Activity: Copy the data exactly. Images are the one exception.

Available data:
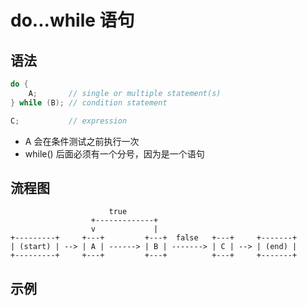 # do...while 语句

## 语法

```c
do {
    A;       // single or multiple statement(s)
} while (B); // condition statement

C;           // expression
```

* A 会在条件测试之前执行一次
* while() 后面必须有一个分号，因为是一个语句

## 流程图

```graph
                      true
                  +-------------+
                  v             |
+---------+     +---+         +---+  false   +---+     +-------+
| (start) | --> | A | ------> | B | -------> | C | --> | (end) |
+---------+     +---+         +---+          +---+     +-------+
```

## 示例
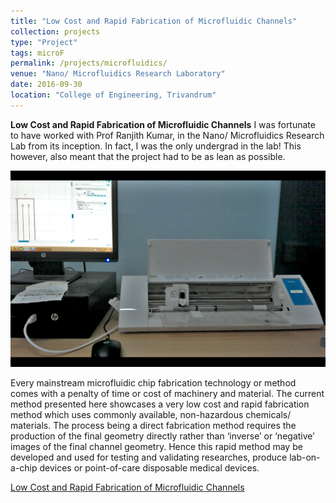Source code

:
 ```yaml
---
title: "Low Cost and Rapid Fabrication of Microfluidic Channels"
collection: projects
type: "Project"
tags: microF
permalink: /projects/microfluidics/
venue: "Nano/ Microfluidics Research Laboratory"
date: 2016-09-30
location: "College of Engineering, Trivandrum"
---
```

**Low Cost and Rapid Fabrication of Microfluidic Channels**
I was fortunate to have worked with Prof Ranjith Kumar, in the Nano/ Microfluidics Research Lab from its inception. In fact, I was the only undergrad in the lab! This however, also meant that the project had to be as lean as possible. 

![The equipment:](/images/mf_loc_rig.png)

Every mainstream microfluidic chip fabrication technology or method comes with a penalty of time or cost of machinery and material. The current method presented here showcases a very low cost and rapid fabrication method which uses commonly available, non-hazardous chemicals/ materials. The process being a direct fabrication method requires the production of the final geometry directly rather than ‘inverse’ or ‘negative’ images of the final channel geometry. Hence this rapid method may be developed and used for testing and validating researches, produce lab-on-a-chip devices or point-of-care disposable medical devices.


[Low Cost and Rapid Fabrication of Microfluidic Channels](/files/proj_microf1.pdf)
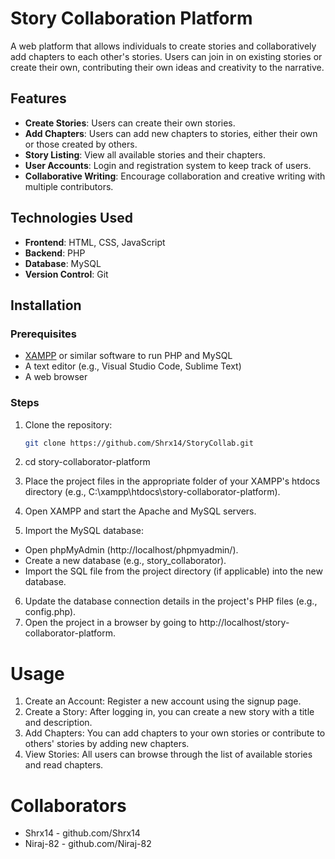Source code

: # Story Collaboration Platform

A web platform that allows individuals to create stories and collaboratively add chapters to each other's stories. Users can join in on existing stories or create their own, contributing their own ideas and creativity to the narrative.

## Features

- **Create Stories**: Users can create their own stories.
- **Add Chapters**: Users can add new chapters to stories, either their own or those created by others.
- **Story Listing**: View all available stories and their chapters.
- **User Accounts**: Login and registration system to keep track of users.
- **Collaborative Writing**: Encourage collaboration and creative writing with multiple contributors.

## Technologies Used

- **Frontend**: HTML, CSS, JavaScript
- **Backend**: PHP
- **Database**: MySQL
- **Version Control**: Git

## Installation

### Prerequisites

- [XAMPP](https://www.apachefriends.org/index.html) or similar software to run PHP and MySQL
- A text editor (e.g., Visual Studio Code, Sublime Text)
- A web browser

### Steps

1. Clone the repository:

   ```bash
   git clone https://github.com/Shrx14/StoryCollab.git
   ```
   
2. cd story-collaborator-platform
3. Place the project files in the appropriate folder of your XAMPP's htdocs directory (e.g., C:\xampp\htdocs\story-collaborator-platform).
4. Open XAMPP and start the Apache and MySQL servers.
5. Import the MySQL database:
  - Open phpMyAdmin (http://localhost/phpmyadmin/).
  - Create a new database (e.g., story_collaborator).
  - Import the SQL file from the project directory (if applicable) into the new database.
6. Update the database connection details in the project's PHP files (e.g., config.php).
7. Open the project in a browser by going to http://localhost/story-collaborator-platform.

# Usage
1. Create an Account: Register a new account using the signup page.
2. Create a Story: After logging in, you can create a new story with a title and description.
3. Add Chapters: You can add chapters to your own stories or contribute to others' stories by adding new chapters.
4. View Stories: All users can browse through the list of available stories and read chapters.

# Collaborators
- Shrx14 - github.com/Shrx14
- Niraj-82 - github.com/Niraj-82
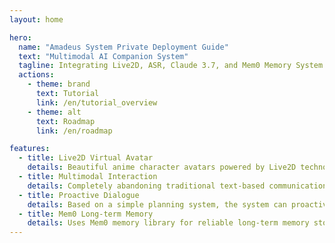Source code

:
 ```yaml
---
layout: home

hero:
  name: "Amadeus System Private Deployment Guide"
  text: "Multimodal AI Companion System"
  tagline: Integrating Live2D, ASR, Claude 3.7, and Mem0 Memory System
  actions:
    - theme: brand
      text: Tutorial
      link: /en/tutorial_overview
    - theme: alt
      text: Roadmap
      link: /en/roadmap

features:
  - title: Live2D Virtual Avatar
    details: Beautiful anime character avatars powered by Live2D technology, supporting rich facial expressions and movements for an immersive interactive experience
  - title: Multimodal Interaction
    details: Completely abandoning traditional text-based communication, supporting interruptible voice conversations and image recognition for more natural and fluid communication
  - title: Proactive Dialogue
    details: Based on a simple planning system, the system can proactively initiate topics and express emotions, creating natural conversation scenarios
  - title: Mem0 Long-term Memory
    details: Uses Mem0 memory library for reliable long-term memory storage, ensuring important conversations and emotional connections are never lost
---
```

Response for this exercise:
 # do...while 语句

## 语法

```c
do {
    A;       // single or multiple statement(s)
} while (B); // condition statement

C;           // expression
```

* A 会在条件测试之前执行一次
* while() 后面必须有一个分号，因为是一个语句

## 流程图

```graph
                      true
                  +-------------+
                  v             |
+---------+     +---+         +---+  false   +---+     +-------+
| (start) | --> | A | ------> | B | -------> | C | --> | (end) |
+---------+     +---+         +---+          +---+     +-------+
```

## 示例
Source code

:
 ```yaml
---
title: "Low Cost and Rapid Fabrication of Microfluidic Channels"
collection: projects
type: "Project"
tags: microF
permalink: /projects/microfluidics/
venue: "Nano/ Microfluidics Research Laboratory"
date: 2016-09-30
location: "College of Engineering, Trivandrum"
---
```

**Low Cost and Rapid Fabrication of Microfluidic Channels**
I was fortunate to have worked with Prof Ranjith Kumar, in the Nano/ Microfluidics Research Lab from its inception. In fact, I was the only undergrad in the lab! This however, also meant that the project had to be as lean as possible. 

![The equipment:](/images/mf_loc_rig.png)

Every mainstream microfluidic chip fabrication technology or method comes with a penalty of time or cost of machinery and material. The current method presented here showcases a very low cost and rapid fabrication method which uses commonly available, non-hazardous chemicals/ materials. The process being a direct fabrication method requires the production of the final geometry directly rather than ‘inverse’ or ‘negative’ images of the final channel geometry. Hence this rapid method may be developed and used for testing and validating researches, produce lab-on-a-chip devices or point-of-care disposable medical devices.


[Low Cost and Rapid Fabrication of Microfluidic Channels](/files/proj_microf1.pdf)
Source code

: # Story Collaboration Platform

A web platform that allows individuals to create stories and collaboratively add chapters to each other's stories. Users can join in on existing stories or create their own, contributing their own ideas and creativity to the narrative.

## Features

- **Create Stories**: Users can create their own stories.
- **Add Chapters**: Users can add new chapters to stories, either their own or those created by others.
- **Story Listing**: View all available stories and their chapters.
- **User Accounts**: Login and registration system to keep track of users.
- **Collaborative Writing**: Encourage collaboration and creative writing with multiple contributors.

## Technologies Used

- **Frontend**: HTML, CSS, JavaScript
- **Backend**: PHP
- **Database**: MySQL
- **Version Control**: Git

## Installation

### Prerequisites

- [XAMPP](https://www.apachefriends.org/index.html) or similar software to run PHP and MySQL
- A text editor (e.g., Visual Studio Code, Sublime Text)
- A web browser

### Steps

1. Clone the repository:

   ```bash
   git clone https://github.com/Shrx14/StoryCollab.git
   ```
   
2. cd story-collaborator-platform
3. Place the project files in the appropriate folder of your XAMPP's htdocs directory (e.g., C:\xampp\htdocs\story-collaborator-platform).
4. Open XAMPP and start the Apache and MySQL servers.
5. Import the MySQL database:
  - Open phpMyAdmin (http://localhost/phpmyadmin/).
  - Create a new database (e.g., story_collaborator).
  - Import the SQL file from the project directory (if applicable) into the new database.
6. Update the database connection details in the project's PHP files (e.g., config.php).
7. Open the project in a browser by going to http://localhost/story-collaborator-platform.

# Usage
1. Create an Account: Register a new account using the signup page.
2. Create a Story: After logging in, you can create a new story with a title and description.
3. Add Chapters: You can add chapters to your own stories or contribute to others' stories by adding new chapters.
4. View Stories: All users can browse through the list of available stories and read chapters.

# Collaborators
- Shrx14 - github.com/Shrx14
- Niraj-82 - github.com/Niraj-82
Source code

:
 ```yaml
---
layout: home

hero:
  name: "Amadeus System Private Deployment Guide"
  text: "Multimodal AI Companion System"
  tagline: Integrating Live2D, ASR, Claude 3.7, and Mem0 Memory System
  actions:
    - theme: brand
      text: Tutorial
      link: /en/tutorial_overview
    - theme: alt
      text: Roadmap
      link: /en/roadmap

features:
  - title: Live2D Virtual Avatar
    details: Beautiful anime character avatars powered by Live2D technology, supporting rich facial expressions and movements for an immersive interactive experience
  - title: Multimodal Interaction
    details: Completely abandoning traditional text-based communication, supporting interruptible voice conversations and image recognition for more natural and fluid communication
  - title: Proactive Dialogue
    details: Based on a simple planning system, the system can proactively initiate topics and express emotions, creating natural conversation scenarios
  - title: Mem0 Long-term Memory
    details: Uses Mem0 memory library for reliable long-term memory storage, ensuring important conversations and emotional connections are never lost
---
```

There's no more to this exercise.